#### What is needed:
In your copy of the listing below, reproduce each word exactly and include no pictures.

• • • • •

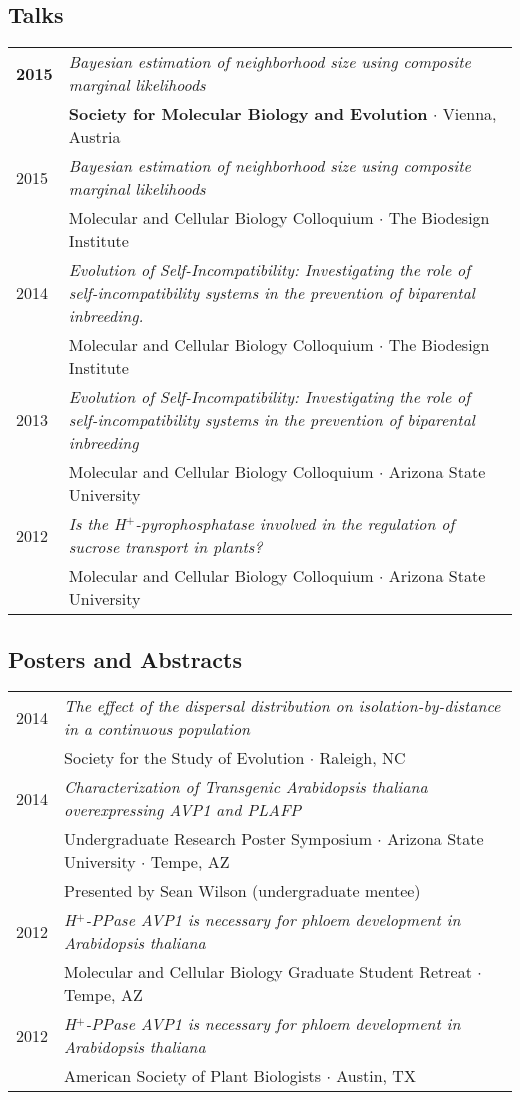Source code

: \documentclass[11pt]{article}
\begin{document}
\subsection*{Talks}
\renewcommand{\arraystretch}{1}
\begin{tabularx}{\linewidth}{l X}
\textbf{2015}&\textit{Bayesian estimation of neighborhood size using composite marginal likelihoods}\\
&\textbf{Society for Molecular Biology and Evolution} $\cdotp$ Vienna, Austria\\
2015&\textit{Bayesian estimation of neighborhood size using composite marginal likelihoods}\\
&Molecular and Cellular Biology Colloquium $\cdot$ The Biodesign Institute\\
2014&\textit{Evolution of Self-Incompatibility: Investigating the role of self-incompatibility systems in the prevention of biparental inbreeding.}\\
&Molecular and Cellular Biology Colloquium $\cdotp$ The Biodesign Institute\\
2013&\textit{Evolution of Self-Incompatibility: Investigating the role of self-incompatibility systems in the prevention of biparental inbreeding}\\
&Molecular and Cellular Biology Colloquium $\cdotp$ Arizona State University\\
2012&\textit{Is the H$^+$-pyrophosphatase involved in the regulation of sucrose transport in plants?}\\
&Molecular and Cellular Biology Colloquium $\cdotp$ Arizona State University\\
\end{tabularx}
\subsection*{Posters and Abstracts}
\begin{tabularx}{\linewidth}{l X}
2014&\textit{The effect of the dispersal distribution on isolation-by-distance in a continuous population}\\
&Society for the Study of Evolution $\cdotp$ Raleigh, NC\\
2014&\textit{Characterization of Transgenic Arabidopsis thaliana overexpressing AVP1 and PLAFP}\\
&Undergraduate Research Poster Symposium $\cdotp$ Arizona State University $\cdotp$ Tempe, AZ\\
&Presented by Sean Wilson (undergraduate mentee)\\
2012&\textit{H$^+$-PPase AVP1 is necessary for phloem development in Arabidopsis thaliana}\\
&Molecular and Cellular Biology Graduate Student Retreat $\cdotp$ Tempe, AZ\\
2012&\textit{H$^+$-PPase AVP1 is necessary for phloem development in Arabidopsis thaliana}\\
&American Society of Plant Biologists $\cdotp$ Austin, TX\\
\end{tabularx}
\end{document}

• • • • •

#### Exercise solution:
Source code

: \documentclass[11pt]{article}
\begin{document}
\subsection*{Talks}
\renewcommand{\arraystretch}{1}
\begin{tabularx}{\linewidth}{l X}
\textbf{2015}&\textit{Bayesian estimation of neighborhood size using composite marginal likelihoods}\\
&\textbf{Society for Molecular Biology and Evolution} $\cdotp$ Vienna, Austria\\
2015&\textit{Bayesian estimation of neighborhood size using composite marginal likelihoods}\\
&Molecular and Cellular Biology Colloquium $\cdot$ The Biodesign Institute\\
2014&\textit{Evolution of Self-Incompatibility: Investigating the role of self-incompatibility systems in the prevention of biparental inbreeding.}\\
&Molecular and Cellular Biology Colloquium $\cdotp$ The Biodesign Institute\\
2013&\textit{Evolution of Self-Incompatibility: Investigating the role of self-incompatibility systems in the prevention of biparental inbreeding}\\
&Molecular and Cellular Biology Colloquium $\cdotp$ Arizona State University\\
2012&\textit{Is the H$^+$-pyrophosphatase involved in the regulation of sucrose transport in plants?}\\
&Molecular and Cellular Biology Colloquium $\cdotp$ Arizona State University\\
\end{tabularx}
\subsection*{Posters and Abstracts}
\begin{tabularx}{\linewidth}{l X}
2014&\textit{The effect of the dispersal distribution on isolation-by-distance in a continuous population}\\
&Society for the Study of Evolution $\cdotp$ Raleigh, NC\\
2014&\textit{Characterization of Transgenic Arabidopsis thaliana overexpressing AVP1 and PLAFP}\\
&Undergraduate Research Poster Symposium $\cdotp$ Arizona State University $\cdotp$ Tempe, AZ\\
&Presented by Sean Wilson (undergraduate mentee)\\
2012&\textit{H$^+$-PPase AVP1 is necessary for phloem development in Arabidopsis thaliana}\\
&Molecular and Cellular Biology Graduate Student Retreat $\cdotp$ Tempe, AZ\\
2012&\textit{H$^+$-PPase AVP1 is necessary for phloem development in Arabidopsis thaliana}\\
&American Society of Plant Biologists $\cdotp$ Austin, TX\\
\end{tabularx}
\end{document}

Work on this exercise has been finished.